## AIM OF THE EXERCISE
Everything from the first line of the data below through the line that contains "and Abusive Texts**" should be written out exactly, please, and nothing more; the pictures stay out.

## RECORDS TO PROCESS
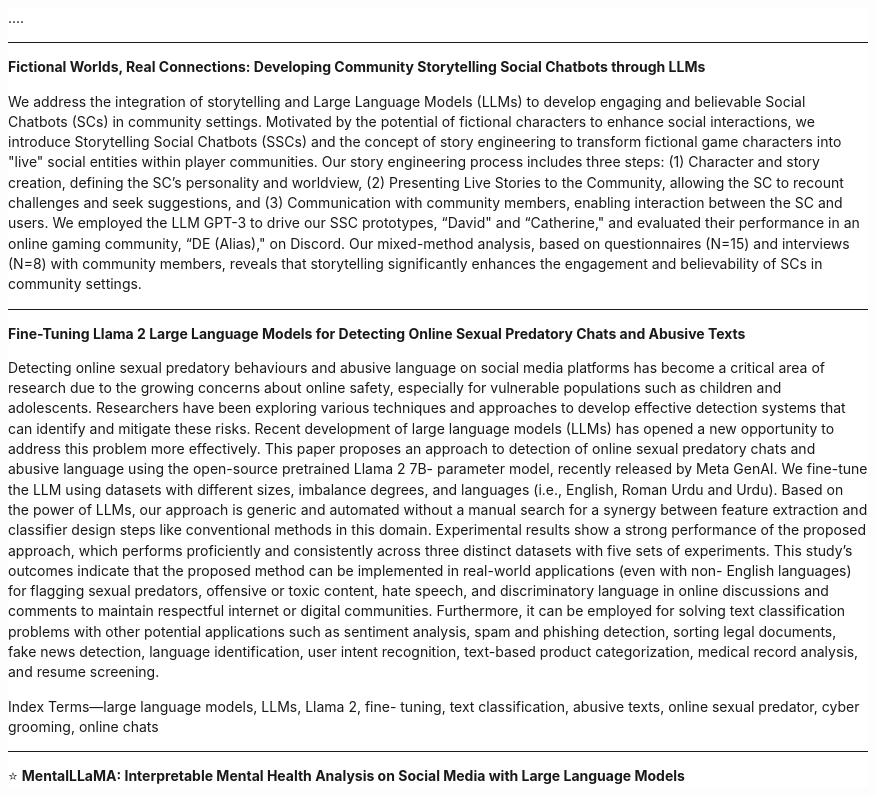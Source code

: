 ....


---
**Fictional Worlds, Real Connections: Developing Community Storytelling Social Chatbots through LLMs**

We address the integration of storytelling and Large Language Models (LLMs) to develop engaging and believable Social Chatbots (SCs) in community settings. Motivated by the potential of fictional characters to enhance social interactions, we introduce Storytelling Social Chatbots (SSCs) and the concept of story engineering to transform fictional game characters into "live" social entities within player communities. Our story engineering process includes three steps: (1) Character and story creation, defining the SC’s personality and worldview, (2) Presenting Live Stories to the Community, allowing the SC to recount challenges and seek suggestions, and (3) Communication with community members, enabling interaction between the SC and users. We employed the LLM GPT-3 to drive our SSC prototypes, “David" and “Catherine," and evaluated their performance in an online gaming community, “DE (Alias)," on Discord. Our mixed-method analysis, based on questionnaires (N=15) and interviews (N=8) with community members, reveals that storytelling significantly enhances the engagement and believability of SCs in community settings.


---
**Fine-Tuning Llama 2 Large Language Models for Detecting Online Sexual Predatory Chats and Abusive Texts**

Detecting online sexual predatory behaviours and abusive language on social media platforms has become a critical area of research due to the growing concerns about online safety, especially for vulnerable populations such as children and adolescents. Researchers have been exploring various techniques and approaches to develop effective detection systems that can identify and mitigate these risks. Recent development of large language models (LLMs) has opened a new opportunity to address this problem more effectively. This paper proposes an approach to detection of online sexual predatory chats and abusive language using the open-source pretrained Llama 2 7B- parameter model, recently released by Meta GenAI. We fine-tune the LLM using datasets with different sizes, imbalance degrees, and languages (i.e., English, Roman Urdu and Urdu). Based on the power of LLMs, our approach is generic and automated without a manual search for a synergy between feature extraction and classifier design steps like conventional methods in this domain. Experimental results show a strong performance of the proposed approach, which performs proficiently and consistently across three distinct datasets with five sets of experiments. This study’s outcomes indicate that the proposed method can be implemented in real-world applications (even with non- English languages) for flagging sexual predators, offensive or toxic content, hate speech, and discriminatory language in online discussions and comments to maintain respectful internet or digital communities. Furthermore, it can be employed for solving text classification problems with other potential applications such as sentiment analysis, spam and phishing detection, sorting legal documents, fake news detection, language identification, user intent recognition, text-based product categorization, medical record analysis, and resume screening.

Index Terms—large language models, LLMs, Llama 2, fine- tuning, text classification, abusive texts, online sexual predator, cyber grooming, online chats


---
⭐ **MentalLLaMA: Interpretable Mental Health Analysis on Social Media with Large Language Models**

## FINAL ANSWER
Source code

: ....


---
**Fictional Worlds, Real Connections: Developing Community Storytelling Social Chatbots through LLMs**

We address the integration of storytelling and Large Language Models (LLMs) to develop engaging and believable Social Chatbots (SCs) in community settings. Motivated by the potential of fictional characters to enhance social interactions, we introduce Storytelling Social Chatbots (SSCs) and the concept of story engineering to transform fictional game characters into "live" social entities within player communities. Our story engineering process includes three steps: (1) Character and story creation, defining the SC’s personality and worldview, (2) Presenting Live Stories to the Community, allowing the SC to recount challenges and seek suggestions, and (3) Communication with community members, enabling interaction between the SC and users. We employed the LLM GPT-3 to drive our SSC prototypes, “David" and “Catherine," and evaluated their performance in an online gaming community, “DE (Alias)," on Discord. Our mixed-method analysis, based on questionnaires (N=15) and interviews (N=8) with community members, reveals that storytelling significantly enhances the engagement and believability of SCs in community settings.


---
**Fine-Tuning Llama 2 Large Language Models for Detecting Online Sexual Predatory Chats and Abusive Texts**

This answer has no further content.